OK, after some weeks :) I've got that damned idea... I have to say I haven't
got any oscilloscope or any other device to verify my results, but there
shouldn't be big differences. From time to time I use some numbers by Rodolphe.
So, let's start!
Let's talk something about timing tables at first:
We want to know how many cycles the move.l (an)+,d0 instruction is. If you take
a look into official timing tables by Motorola (and rewritten by Zyx/Inferiors,
JHL/TRSI, aRt/TBL and others):
MOVE EA,Dn 0 0 2(0/0/0) 2(0/1/0)
and for EA calculation:
(An)+ 0 1 3(1/0/0) 3(1/0/0)
----------------------------------------
5(1/0/0) 5(1/1/0)
From this example you can see:
- no overlapping will occur
- move (an)+,dn takes 5 bus-cycles at all (cache setting doesn't matter)
- data reading takes 1 bus-cycle
- i-prefetching takes 0 (if it's in i-cache) or 1 (if isn't) bus-cycle
- data writing takes 0 bus-cycles
According to Motorola, this table assumes:
- 32 bit data bus
- 1 bus-cycle = 2 clock (cpu) periods
- 2 i-prefetches per 1 bus cycle
- long aligned operands incl. system stack
- no wait states
- data cache disabled
Instruction prefetch means "loading" of the instruction into CPU, including
additional extensions. In the simplest case, one instruction prefetch =
one word prefetch (since basic instruction on 68k is 16 bit). In case of movem
instruction for example, CPU has to prefetch one long = 2 word prefetches. But
we see, it still takes the same time (it isn't important if we transfer a word
or long with 32 bit data bus) Conclusion: it doesn't matter if we have to
prefetch one or two words for a complete instruction, it takes the same time.
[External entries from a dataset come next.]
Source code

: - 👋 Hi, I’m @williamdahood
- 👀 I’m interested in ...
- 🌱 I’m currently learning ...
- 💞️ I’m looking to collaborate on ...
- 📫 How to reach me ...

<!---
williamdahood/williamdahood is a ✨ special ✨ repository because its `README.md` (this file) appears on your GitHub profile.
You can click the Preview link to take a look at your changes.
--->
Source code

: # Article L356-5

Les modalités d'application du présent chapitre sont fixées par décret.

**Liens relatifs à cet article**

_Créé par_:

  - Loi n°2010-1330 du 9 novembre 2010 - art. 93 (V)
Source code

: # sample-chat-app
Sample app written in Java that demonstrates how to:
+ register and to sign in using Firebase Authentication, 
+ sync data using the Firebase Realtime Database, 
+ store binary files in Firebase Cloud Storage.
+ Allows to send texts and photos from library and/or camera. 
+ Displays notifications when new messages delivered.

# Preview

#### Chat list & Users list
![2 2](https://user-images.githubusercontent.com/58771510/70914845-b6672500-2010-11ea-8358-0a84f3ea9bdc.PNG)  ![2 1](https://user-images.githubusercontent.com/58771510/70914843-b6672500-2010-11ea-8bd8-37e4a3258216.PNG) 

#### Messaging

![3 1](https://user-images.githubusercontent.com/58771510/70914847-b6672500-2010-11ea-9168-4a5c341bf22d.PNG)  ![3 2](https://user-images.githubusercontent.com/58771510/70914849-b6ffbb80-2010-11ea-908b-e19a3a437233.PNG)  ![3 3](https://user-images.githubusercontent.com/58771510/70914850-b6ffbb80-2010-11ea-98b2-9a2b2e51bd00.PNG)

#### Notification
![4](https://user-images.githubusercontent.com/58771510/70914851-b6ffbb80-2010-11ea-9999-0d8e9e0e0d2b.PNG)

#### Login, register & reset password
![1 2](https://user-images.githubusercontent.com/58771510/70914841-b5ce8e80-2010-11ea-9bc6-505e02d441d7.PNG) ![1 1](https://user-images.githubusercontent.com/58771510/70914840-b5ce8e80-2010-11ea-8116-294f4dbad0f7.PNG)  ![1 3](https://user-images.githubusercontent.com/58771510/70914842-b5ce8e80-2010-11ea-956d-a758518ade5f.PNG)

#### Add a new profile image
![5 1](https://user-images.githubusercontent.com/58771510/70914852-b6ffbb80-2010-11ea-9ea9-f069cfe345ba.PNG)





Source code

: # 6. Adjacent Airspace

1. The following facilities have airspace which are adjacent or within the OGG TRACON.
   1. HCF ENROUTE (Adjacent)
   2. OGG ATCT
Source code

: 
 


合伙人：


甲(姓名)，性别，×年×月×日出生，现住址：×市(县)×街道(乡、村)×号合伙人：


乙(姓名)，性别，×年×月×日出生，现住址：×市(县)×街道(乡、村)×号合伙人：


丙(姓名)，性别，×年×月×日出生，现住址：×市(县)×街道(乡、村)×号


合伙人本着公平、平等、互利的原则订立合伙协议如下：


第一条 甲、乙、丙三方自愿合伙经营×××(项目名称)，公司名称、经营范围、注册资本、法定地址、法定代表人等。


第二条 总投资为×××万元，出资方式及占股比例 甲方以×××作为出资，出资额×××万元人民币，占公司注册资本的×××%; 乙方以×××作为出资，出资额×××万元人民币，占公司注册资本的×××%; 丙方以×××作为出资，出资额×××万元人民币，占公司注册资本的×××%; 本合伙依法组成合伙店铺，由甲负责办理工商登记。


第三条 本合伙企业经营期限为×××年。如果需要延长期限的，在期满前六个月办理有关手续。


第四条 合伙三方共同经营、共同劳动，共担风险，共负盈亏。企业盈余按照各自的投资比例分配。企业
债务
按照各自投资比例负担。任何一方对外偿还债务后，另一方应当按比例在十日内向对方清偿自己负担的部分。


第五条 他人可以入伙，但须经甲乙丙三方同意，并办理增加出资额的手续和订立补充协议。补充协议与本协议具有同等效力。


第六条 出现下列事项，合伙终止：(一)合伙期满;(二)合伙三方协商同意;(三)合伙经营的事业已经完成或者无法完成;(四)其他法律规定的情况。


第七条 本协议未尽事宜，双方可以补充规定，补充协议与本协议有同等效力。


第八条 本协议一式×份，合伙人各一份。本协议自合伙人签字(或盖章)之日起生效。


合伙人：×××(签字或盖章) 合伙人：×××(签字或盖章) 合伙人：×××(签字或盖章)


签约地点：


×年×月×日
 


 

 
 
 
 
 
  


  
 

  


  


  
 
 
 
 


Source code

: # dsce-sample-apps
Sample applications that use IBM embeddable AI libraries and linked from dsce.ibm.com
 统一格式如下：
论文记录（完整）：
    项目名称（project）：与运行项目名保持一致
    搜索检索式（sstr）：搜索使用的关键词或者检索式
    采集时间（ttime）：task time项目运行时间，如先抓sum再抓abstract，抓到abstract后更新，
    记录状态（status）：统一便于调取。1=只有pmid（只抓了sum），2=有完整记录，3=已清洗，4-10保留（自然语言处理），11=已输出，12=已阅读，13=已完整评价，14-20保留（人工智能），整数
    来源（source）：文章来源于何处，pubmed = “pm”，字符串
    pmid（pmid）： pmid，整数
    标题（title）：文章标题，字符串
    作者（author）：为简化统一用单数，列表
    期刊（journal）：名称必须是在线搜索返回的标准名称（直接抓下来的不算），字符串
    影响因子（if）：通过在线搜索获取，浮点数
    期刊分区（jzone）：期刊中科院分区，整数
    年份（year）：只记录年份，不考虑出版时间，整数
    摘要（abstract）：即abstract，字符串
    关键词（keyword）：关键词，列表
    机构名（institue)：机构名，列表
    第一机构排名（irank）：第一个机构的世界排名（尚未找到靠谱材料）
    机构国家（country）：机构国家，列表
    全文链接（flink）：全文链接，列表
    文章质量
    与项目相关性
bus activity: 1*2 (data read) + 0*2 (prefetching) = 2 in cache-case or
1*2 (data read) + 1*2 (prefetching) = 4 in non-cache-case
So, number of internal cycles for execution:
all cycles - bus activity = 5 - 2 = 3 for cache-case or
5 - 4 = 1 for non-cache-case
Please note there's no dependency between internal cycles for both cache and
non-cache cases. Sometimes it's faster executing/decoding with cache, sometimes
without cache. Ofcourse we're talking only about internal cycles and very fast
(2 clock periods per 32 bit) RAM access, in case of slow memory you will see
that difference. Also keep in mind values for i-prefetching are AVERAGE ones
for odd/even word -> final value is always less or equal to the current bus
status. In practice: let's take our movem example. In all cases it is min. 2
words long, right? But in calculations, it's always divided into 2 i-prefetches
-> i-prefetching takes 2*2 = 4 clock periods and real bus status is only 1*2
clock periods. (in case of long aligned operands and 32 bit data bus ofcourse
!!!) Also don't be surprised if you get result of 0 internal cycles sometime.
But hey, that's our dream machine and not Falcon030! =) Reference for us should
be:
- 16 bit data bus
- 1 WORD bus-cycle = 4 clock periods (according to Czuba's doc)
- refreshing every 15.6 us [wait states] (again Czuba's doc)
This stuff implies that the table above is bad. At least the overall number of
cycles. There's a need for some changes:
- if you have 32 bit data bus, doesn't matter if you read (long aligned)
long or word - it still takes the same time. In our case it DOES matter
since 1 bus read = 1 WORD read, NOT LONG
- as you can see, bus activity is 2 times longer (2 vs 4 clock periods)
So correct timing should look like this:
move.w (an)+,dn 0 1 7(1/0/0) 9(1/1/0)
move.l (an)+,dn 0 1 11(2/0/0) 13(2/1/0)
How I got these numbers?
bus activity for move.w:
1*4 (data read) + 0*4 (prefetching) = 4 in cache-case or
1*4 (data read) + 1*4 (prefetching) = 8 in non-cache-case
bus activity for move.l:
2*4 (data read) + 0*4 (prefetching) = 8 in cache-case or
2*4 (data read) + 1*4 (prefetching) = 12 in non-cache-case
And from example above we know this move takes 3 (cache) / 1 (non-cache)
internal cycles: 4+3=7 / 8+1=9 (move.w) and 8+3=11 / 12+1=13 (move.l)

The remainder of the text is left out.